Much has been written, even vented, over a private poll that asked questions including about the upcoming Louisiana governor’s race. In the final analysis, its controversial results points to likely errors both in execution and interpretation.
Done by longtime pollster Verne Kennedy, it represents the latest in a series stretching back years commissioned by a number of figures active in business and politics, including John George, owner of the Baton Rouge Advocate. In those pages appeared a summary of the results.
In one way, it confirms other polling. Democrat Gov. John Bel Edwards doesn’t win against Republican challengers Rep. Ralph Abraham and businessman Eddie Rispone, but he leads each with 46 percent. His lead exists in part because of their lower name recognitions but, Kennedy insists, he would go well over 50 percent if the proportion of black sample voted 90 percent for him.
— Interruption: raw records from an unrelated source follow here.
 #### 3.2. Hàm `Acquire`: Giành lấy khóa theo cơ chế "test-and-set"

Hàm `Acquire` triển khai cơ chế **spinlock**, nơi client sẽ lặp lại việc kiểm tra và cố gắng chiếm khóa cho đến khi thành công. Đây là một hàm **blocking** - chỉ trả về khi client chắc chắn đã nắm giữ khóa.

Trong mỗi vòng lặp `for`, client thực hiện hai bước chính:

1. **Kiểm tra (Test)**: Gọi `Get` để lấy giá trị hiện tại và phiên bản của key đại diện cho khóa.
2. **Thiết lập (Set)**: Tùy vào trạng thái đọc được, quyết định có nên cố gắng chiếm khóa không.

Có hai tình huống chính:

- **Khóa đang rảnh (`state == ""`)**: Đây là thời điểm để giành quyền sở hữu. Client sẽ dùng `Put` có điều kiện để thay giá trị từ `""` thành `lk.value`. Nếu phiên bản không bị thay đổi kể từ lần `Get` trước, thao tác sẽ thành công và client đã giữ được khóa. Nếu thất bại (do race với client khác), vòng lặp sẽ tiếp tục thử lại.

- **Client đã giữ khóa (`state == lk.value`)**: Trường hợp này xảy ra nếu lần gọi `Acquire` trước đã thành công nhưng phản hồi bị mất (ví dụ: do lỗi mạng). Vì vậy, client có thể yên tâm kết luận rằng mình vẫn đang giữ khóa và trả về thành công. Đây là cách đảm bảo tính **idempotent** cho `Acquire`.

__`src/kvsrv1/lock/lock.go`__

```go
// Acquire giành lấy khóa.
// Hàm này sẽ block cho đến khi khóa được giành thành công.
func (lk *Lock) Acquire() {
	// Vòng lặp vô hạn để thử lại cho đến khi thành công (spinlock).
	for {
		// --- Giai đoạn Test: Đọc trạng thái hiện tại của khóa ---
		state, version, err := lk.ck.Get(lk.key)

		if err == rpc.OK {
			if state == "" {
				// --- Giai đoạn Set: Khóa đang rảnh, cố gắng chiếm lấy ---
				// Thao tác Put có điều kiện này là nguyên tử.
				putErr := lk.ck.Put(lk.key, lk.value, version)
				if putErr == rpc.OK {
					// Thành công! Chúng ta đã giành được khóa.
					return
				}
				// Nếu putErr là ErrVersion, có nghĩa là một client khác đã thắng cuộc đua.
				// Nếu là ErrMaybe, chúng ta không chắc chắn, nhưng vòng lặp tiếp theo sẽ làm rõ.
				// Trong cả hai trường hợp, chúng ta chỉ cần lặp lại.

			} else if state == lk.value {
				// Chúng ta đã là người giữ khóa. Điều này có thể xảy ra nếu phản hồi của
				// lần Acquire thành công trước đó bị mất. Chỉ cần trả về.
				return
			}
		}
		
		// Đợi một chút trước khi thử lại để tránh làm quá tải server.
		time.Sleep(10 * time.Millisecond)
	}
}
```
This analysis draws multiple yellow cards. For one thing, no survey internal numbers were released so observers don’t know some important information by which to assess the credibility of Kennedy’s assertion. Specifically, there’s nothing about the turnout model – the proportion of Democrats, particularly black Democrats, in the sample – nor what proportion of blacks registered a preference.
He also appears to assume, with little justification, that enough blacks calling themselves undecided will vote for Edwards to get him to 90 percent of the entire black subsample in his column. In fact, at this point in a campaign a black not stating a preference equally will vote for a Democrat or not vote for a Democrat, either by voting for a non-Democrat or not at all.
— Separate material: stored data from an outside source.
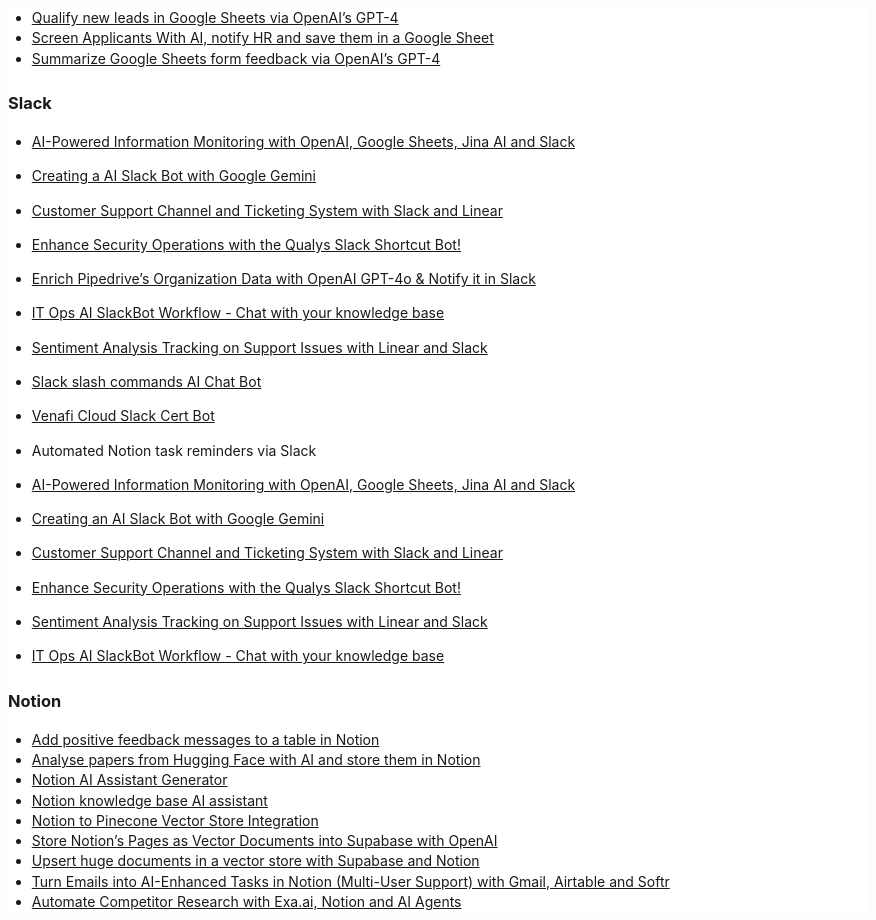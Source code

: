 - [Qualify new leads in Google Sheets via OpenAI’s GPT-4](Google_Drive_and_Google_Sheets/Qualify%20new%20leads%20in%20Google%20Sheets%20via%20OpenAI_s%20GPT-4.txt)
- [Screen Applicants With AI, notify HR and save them in a Google Sheet](Google_Drive_and_Google_Sheets/Screen%20Applicants%20With%20AI,%20notify%20HR%20and%20save%20them%20in%20a%20Google%20Sheet.txt)
- [Summarize Google Sheets form feedback via OpenAI’s GPT-4](Google_Drive_and_Google_Sheets/Summarize%20Google%20Sheets%20form%20feedback%20via%20OpenAI_s%20GPT-4.txt)

### **Slack**

- [AI-Powered Information Monitoring with OpenAI, Google Sheets, Jina AI and Slack](Slack/AI-Powered%20Information%20Monitoring%20with%20OpenAI,%20Google%20Sheets,%20Jina%20AI%20and%20Slack.txt)
- [Creating a AI Slack Bot with Google Gemini](Slack/Creating%20a%20AI%20Slack%20Bot%20with%20Google%20Gemini.txt)
- [Customer Support Channel and Ticketing System with Slack and Linear](Slack/Customer%20Support%20Channel%20and%20Ticketing%20System%20with%20Slack%20and%20Linear.txt)
- [Enhance Security Operations with the Qualys Slack Shortcut Bot!](Slack/Enhance%20Security%20Operations%20with%20the%20Qualys%20Slack%20Shortcut%20Bot!.txt)
- [Enrich Pipedrive’s Organization Data with OpenAI GPT-4o & Notify it in Slack](Slack/Enrich%20Pipedrive_s%20Organization%20Data%20with%20OpenAI%20GPT-4o%20&%20Notify%20it%20in%20Slack.txt)
- [IT Ops AI SlackBot Workflow - Chat with your knowledge base](Slack/IT%20Ops%20AI%20SlackBot%20Workflow%20-%20Chat%20with%20your%20knowledge%20base.txt)
- [Sentiment Analysis Tracking on Support Issues with Linear and Slack](Slack/Sentiment%20Analysis%20Tracking%20on%20Support%20Issues%20with%20Linear%20and%20Slack.txt)
- [Slack slash commands AI Chat Bot](Slack/Slack%20slash%20commands%20AI%20Chat%20Bot.txt)
- [Venafi Cloud Slack Cert Bot](Slack/Venafi%20Cloud%20Slack%20Cert%20Bot.txt)

- Automated Notion task reminders via Slack
- [AI-Powered Information Monitoring with OpenAI, Google Sheets, Jina AI and Slack](Slack/AI-Powered%20Information%20Monitoring%20with%20OpenAI,%20Google%20Sheets,%20Jina%20AI%20and%20Slack.txt)
- [Creating an AI Slack Bot with Google Gemini](Slack/Creating%20a%20AI%20Slack%20Bot%20with%20Google%20Gemini.txt)
- [Customer Support Channel and Ticketing System with Slack and Linear](Slack/Customer%20Support%20Channel%20and%20Ticketing%20System%20with%20Slack%20and%20Linear.txt)
- [Enhance Security Operations with the Qualys Slack Shortcut Bot!](Slack/Enhance%20Security%20Operations%20with%20the%20Qualys%20Slack%20Shortcut%20Bot!.txt)
- [Sentiment Analysis Tracking on Support Issues with Linear and Slack](Slack/Sentiment%20Analysis%20Tracking%20on%20Support%20Issues%20with%20Linear%20and%20Slack.txt)
- [IT Ops AI SlackBot Workflow - Chat with your knowledge base](Slack/IT%20Ops%20AI%20SlackBot%20Workflow%20-%20Chat%20with%20your%20knowledge%20base.txt)

### **Notion**

- [Add positive feedback messages to a table in Notion](Notion/Add%20positive%20feedback%20messages%20to%20a%20table%20in%20Notion.txt)
- [Analyse papers from Hugging Face with AI and store them in Notion](Notion/Analyse%20papers%20from%20Hugging%20Face%20with%20AI%20and%20store%20them%20in%20Notion.txt)
- [Notion AI Assistant Generator](Notion/Notion%20AI%20Assistant%20Generator.txt)
- [Notion knowledge base AI assistant](Notion/Notion%20knowledge%20base%20AI%20assistant.txt)
- [Notion to Pinecone Vector Store Integration](Notion/Notion%20to%20Pinecone%20Vector%20Store%20Integration.txt)
- [Store Notion’s Pages as Vector Documents into Supabase with OpenAI](Notion/Store%20Notion_s%20Pages%20as%20Vector%20Documents%20into%20Supabase%20with%20OpenAI.txt)
- [Upsert huge documents in a vector store with Supabase and Notion](Notion/Upsert%20huge%20documents%20in%20a%20vector%20store%20with%20Supabase%20and%20Notion.txt)
- [Turn Emails into AI-Enhanced Tasks in Notion (Multi-User Support) with Gmail, Airtable and Softr](Notion/Turn%20Emails%20into%20AI-Enhanced%20Tasks%20in%20Notion%20(Multi-User%20Support)%20with%20Gmail,%20Airtable%20and%20Softr.txt)
- [Automate Competitor Research with Exa.ai, Notion and AI Agents](Notion/Automate%20Competitor%20Research%20with%20Exa.ai,%20Notion%20and%20AI%20Agents.txt)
Kennedy terms his poll one of “active” voters, which could discount not voting at all. But having “active” voters (left undefined, but probably someone who has voted in X number of recent elections) doesn’t inoculate from rolling off, because that doesn’t distinguish among national, state, and local contests. For example, one can seem like an active voter by very faithfully voting every two years in federal elections, but much with much less fidelity for state contests.
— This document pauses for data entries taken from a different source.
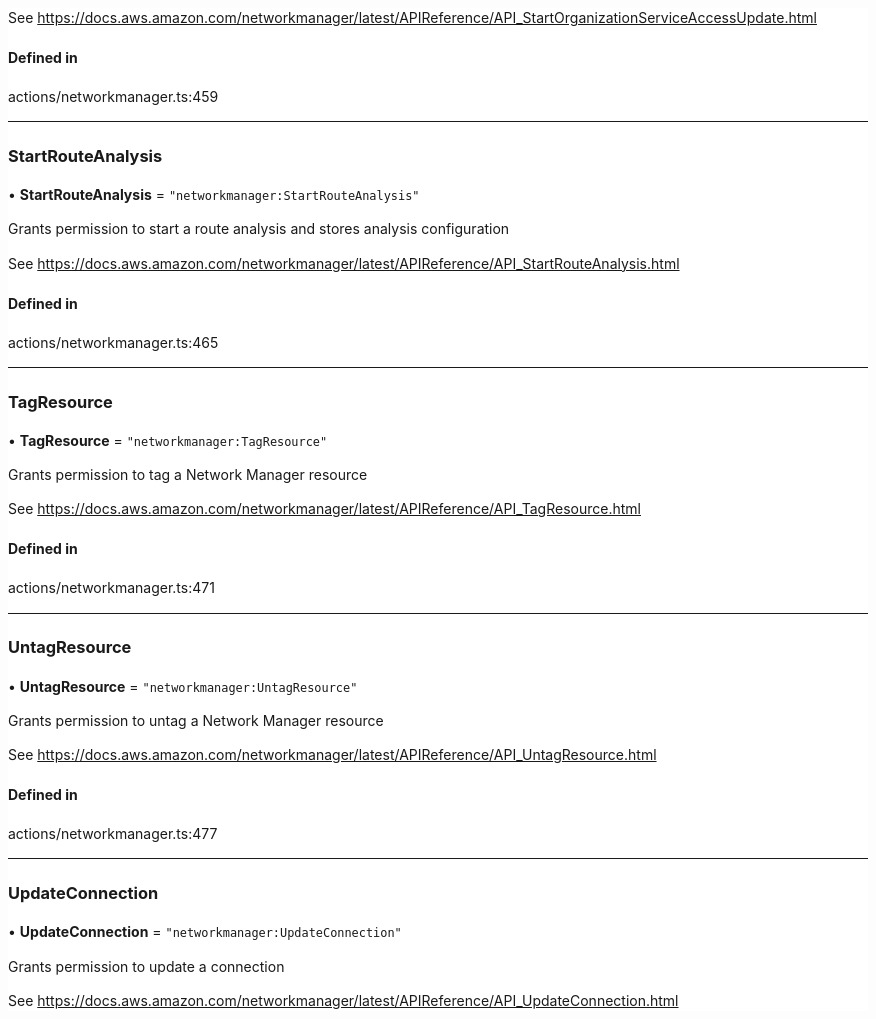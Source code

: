 See https://docs.aws.amazon.com/networkmanager/latest/APIReference/API_StartOrganizationServiceAccessUpdate.html

#### Defined in

actions/networkmanager.ts:459

___

### StartRouteAnalysis

• **StartRouteAnalysis** = ``"networkmanager:StartRouteAnalysis"``

Grants permission to start a route analysis and stores analysis configuration

See https://docs.aws.amazon.com/networkmanager/latest/APIReference/API_StartRouteAnalysis.html

#### Defined in

actions/networkmanager.ts:465

___

### TagResource

• **TagResource** = ``"networkmanager:TagResource"``

Grants permission to tag a Network Manager resource

See https://docs.aws.amazon.com/networkmanager/latest/APIReference/API_TagResource.html

#### Defined in

actions/networkmanager.ts:471

___

### UntagResource

• **UntagResource** = ``"networkmanager:UntagResource"``

Grants permission to untag a Network Manager resource

See https://docs.aws.amazon.com/networkmanager/latest/APIReference/API_UntagResource.html

#### Defined in

actions/networkmanager.ts:477

___

### UpdateConnection

• **UpdateConnection** = ``"networkmanager:UpdateConnection"``

Grants permission to update a connection

See https://docs.aws.amazon.com/networkmanager/latest/APIReference/API_UpdateConnection.html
Typically, about 70 percent of blacks at this stage will say they intend to vote for a Democrat. So, if 15 percent of the remainder will show up to do that on election day, that’s only about a 4 to 5 point boost, not the 12 percent Kennedy alleges. The only way he can come up with such a bonus is by heavy oversampling of blacks; but again, we can’t know without a release of the poll’s internal numbers.
Making his interpretation even more questionable is it goes against the run of play. Apparently not long after these results (gathered in April, leading to the question why their release comes two months later) came in, a truly independent poll came out with numbers leading to a less optimistic interpretation for Edwards’ chances (where he can’t even reach 40 percent of the intended vote). Both can’t be right, but telling is that the other poll released all its internal numbers, which upon investigation appear to rely on reasonable assumptions in its turnout model.
And Edwards’ polling isn’t the only item with disagreement between the Kennedy poll and the other right afterwards. Kennedy’s claims Edwards had 52 percent job approval, while in the other Edwards couldn’t crack 40 percent on a question about whether he had been “good” for the state. Regarding GOP Pres. Donald Trump, Kennedy’s survey had his approval at 47 percent but the other pegged that at 54 percent.
Only two things could explain such divergent results among polling done so close together: a bad sample from one or substantially differing turnout models. From what little information Kennedy has released, it appears his turnout model paints a substantially more optimistic model for Edwards than the other poll (and, it would seem, the few others investigating the race).
Finally, the Kennedy poll itself internally contradicts. Another question asked about the direction of the state, which came in decidedly negatively with almost half of voters calling it headed in the wrong direction while only about a quarter said it moving in the right direction, for a net negative 19 points. Kennedy named this the most pessimistic reading ever.
History shows this result to be bad news for an incumbent governor. On this question, the Louisiana State University Public Policy Lab’s Louisiana Survey series registered in 2007 a net negative 15, when the incumbent Democrat Gov. Kathleen Blanco didn’t even run for reelection because of low popularity. In 2011 with the statistic about even, Republican former Gov. Bobby Jindal cruised to reelection. Comparatively, why should Edwards seem relatively popular when other data suggest he shouldn’t be?
All in all, at least how Kennedy describes it (and in what he doesn’t reveal), this poll appears as an outlier, especially to one conducted around the same time. Plus, why did The Advocate want to run a story on a poll so out-of-date it’s not just stale, it’s moldy?
Readers can draw their own conclusions. But to those with knowledge of and experience with public opinion polling, the Kennedy poll’s presentation contains too many questionable aspects to think it validly illustrates public opinion about the governor’s race at this point in time.